Как-то раз, после очередного заседания комиссии, Генри вызвал меня к себе. «Этот чертов Сперлих у меня в печенках сидит, — заявил он. — Ненавижу его! И почему, хотел бы я знать, он всегда садится рядом с вами? Вы думаете, я не вижу, как он постоянно жужжит вам на ухо, а потом вы вдвоем набрасываетесь на меня?» Я был вынужден рассказать об этом Сперлиху. «Поймите меня правильно, Хэл, — сказал я. — Конечно, это звучит странно, но прошу вас, не садитесь больше рядом со мной на заседаниях». Я не стал развивать эту тему, все было достаточно ясно. Мне хотелось сохранить самого ценного игрока нашей команды и ни в коем случае не допустить, чтобы он оказался на скамейке запасных. Я решил: самое лучшее, что я могу сделать, — вовсе удалить Хэла из поля зрения Генри. Поэтому я отправил его с рядом поручений в Западную Европу, и вскоре Хэл стал постоянным разъездным уполномоченным по делам нашей фирмы в Европе.
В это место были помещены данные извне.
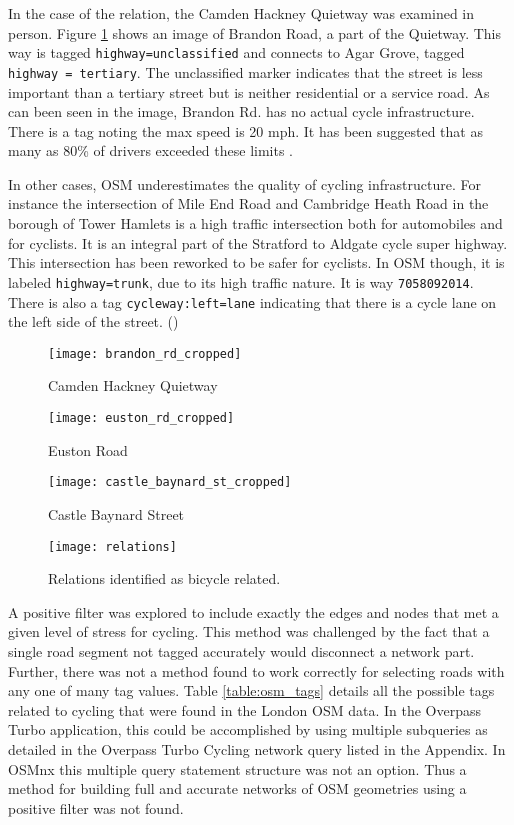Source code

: In the case of the relation, the Camden Hackney Quietway was examined in person. Figure \ref{fig:brandon} shows an image of Brandon Road, a part of the Quietway. This way is tagged \texttt{highway=unclassified} and connects to Agar Grove, tagged \texttt{highway = tertiary}. The unclassified marker indicates that the street is less important than a tertiary street but is neither residential or a service road. As can been seen in the image, Brandon Rd. has no actual cycle infrastructure. There is a tag noting the max speed is 20 mph. It has been suggested that as many as 80\% of drivers exceeded these limits \parencite{sun}. 

In other cases, OSM underestimates the quality of cycling infrastructure. For instance the intersection of Mile End Road and Cambridge Heath Road in the borough of Tower Hamlets is a high traffic intersection both for automobiles and for cyclists. It is an integral part of the Stratford to Aldgate cycle super highway. This intersection has been reworked to be safer for cyclists. In OSM though, it is labeled \texttt{highway=trunk}, due to its high traffic nature. It is way \texttt{7058092014}. There is also a tag \texttt{cycleway:left=lane} indicating that there is a cycle lane on the left side of the street. (\cite{osm})


\begin{figure}
\centering
\texttt{[image: brandon\_rd\_cropped]}
\caption{Camden Hackney Quietway}
\label{fig:brandon}
\end{figure}

\begin{figure}
\centering
\texttt{[image: euston\_rd\_cropped]}
\caption{Euston Road}
\label{fig:euston}
\end{figure}

\begin{figure}
  \centering
  \texttt{[image: castle\_baynard\_st\_cropped]}
  \caption{Castle Baynard Street}
  \label{fig:baynard}
\end{figure}

\begin{figure}
\centering
\texttt{[image: relations]}
\caption{Relations identified as bicycle related.}
\label{fig:bicycle_relation}
\end{figure}

A positive filter was explored to include exactly the edges and nodes that met a given level of stress for cycling. This method was challenged by the fact that a single road segment not tagged accurately would disconnect a network part. Further, there was not a method found to work correctly for selecting roads with any one of many tag values.  Table \ref{table:osm_tags} details all the possible tags related to cycling that were found in the London OSM data.  In the Overpass Turbo application, this could be accomplished by using multiple subqueries as detailed in the Overpass Turbo Cycling network query listed in the Appendix. In OSMnx this multiple query statement structure was not an option. Thus a method for building full and accurate networks of OSM geometries using a positive filter was not found.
Он успешно решал все возникающие там проблемы. Самой большой его удачей была «Фиеста», хотя надо сказать, что этот человек обладал счастливой способностью с одинаковым успехом справляться с любой задачей.
И все же я не сумел уберечь Хэла Сперлиха. Вскоре Генри потребовал его увольнения. «Хэл лучший из наших специалистов, — взмолился я. — Прошу вас, Генри, не делайте этого». Но Генри был непреклонен: «Я не желаю больше говорить об этом. Пусть немедленно убирается отсюда!». Я улетал в Нью-Йорк в этот день и торопился на самолет. «Быть может, отложим это до моего возвращения?» — попытался я оттянуть время.
«Ну что ж, если вы не в состоянии уволить его немедленно, можете убираться вместе с ним», — ответил Генри. Понимая, что это бесполезно, я все же предпринял еще одну попытку образумить босса. «Вспомните, — сказал я, — это же он сделал «Мустанга». Хэл принес нам миллионные прибыли».
«Да какая, в конце концов, разница! — заорал Генри. — Плевать я хотел на это! Я его терпеть не могу и не собираюсь объяснять вам, почему. Я так хочу».
Хэл очень тяжело переживал это. Он надеялся на справедливость, считая, что если его способности позволяют хорошо справляться с делом, то неприязнь босса не помешает ему продолжать работать в компании. Он не учел одного: в «Форд мотор компани» царила диктатура, и поэтому ему пришлось уйти.
«Мы все по уши в дерьме, — сказал я Хэлу на прощание. — Наверное, и мне стоило бы уйти с вами, ведь я барахтаюсь в тех же отбросах, хоть и президент компании. Но знаете, нет худа без добра. Я уверен, что в другой, более демократичной обстановке, вы займете достойное вашего таланта и способностей место. И наступит день, когда вы будете благодарны Генри Форду за то, что сегодня он вас уволил».
Я очень рад, что мои слова оказались пророческими. Почти сразу после увольнения Хэла Сперлиха пригласил на ланч президент корпорации «Крайслер». Он стал работать в этой фирме с начала 1977 года и сразу стал ведущим специалистом в планировании разработки их малогабаритных моделей. Именно в корпорации «Крайслер» Сперлиху удалось осуществить то, что он безуспешно пытался сделать в нашей компании. Забегая вперед, скажу, что не прошло и двух лет, как мы с Хэлом Сперлихом опять работали вместе. Сейчас он президент корпорации «Крайслер». И нельзя считать случайностью, что сконструированные им переднеприводные автомобили, особенно новые мини-фургоны «Т-115»6, то есть именно те модели, против которых так восставал Генри, сегодня неуклонно вытесняют с рынка немалую часть фордовских машин.